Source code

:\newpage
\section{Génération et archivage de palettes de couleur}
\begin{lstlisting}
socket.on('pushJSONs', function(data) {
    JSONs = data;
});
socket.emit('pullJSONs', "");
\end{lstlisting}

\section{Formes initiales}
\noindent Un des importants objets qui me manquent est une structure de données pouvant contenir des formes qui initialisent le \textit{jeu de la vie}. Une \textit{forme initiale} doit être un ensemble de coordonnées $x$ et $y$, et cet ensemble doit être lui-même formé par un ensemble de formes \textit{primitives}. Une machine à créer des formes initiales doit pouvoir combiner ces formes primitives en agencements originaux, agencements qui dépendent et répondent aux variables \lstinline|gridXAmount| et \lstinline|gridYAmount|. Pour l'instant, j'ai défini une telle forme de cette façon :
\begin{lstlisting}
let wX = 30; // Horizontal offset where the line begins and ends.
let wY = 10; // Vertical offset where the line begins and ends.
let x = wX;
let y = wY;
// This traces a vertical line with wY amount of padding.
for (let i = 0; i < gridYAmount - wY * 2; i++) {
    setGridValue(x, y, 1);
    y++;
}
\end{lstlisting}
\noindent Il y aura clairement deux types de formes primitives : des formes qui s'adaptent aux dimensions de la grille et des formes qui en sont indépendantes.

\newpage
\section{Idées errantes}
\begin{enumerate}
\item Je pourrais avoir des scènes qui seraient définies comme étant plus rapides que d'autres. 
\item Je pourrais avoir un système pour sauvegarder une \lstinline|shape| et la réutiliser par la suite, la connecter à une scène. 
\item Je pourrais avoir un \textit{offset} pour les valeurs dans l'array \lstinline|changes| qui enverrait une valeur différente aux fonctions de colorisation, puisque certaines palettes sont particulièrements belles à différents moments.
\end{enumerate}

+---+

ACTION ITEM
Wherever the string "sont" turns up in the material, copy the whole line.

EXERCISE SOLUTION
\noindent Il y aura clairement deux types de formes primitives : des formes qui s'adaptent aux dimensions de la grille et des formes qui en sont indépendantes.
\item Je pourrais avoir un \textit{offset} pour les valeurs dans l'array \lstinline|changes| qui enverrait une valeur différente aux fonctions de colorisation, puisque certaines palettes sont particulièrements belles à différents moments.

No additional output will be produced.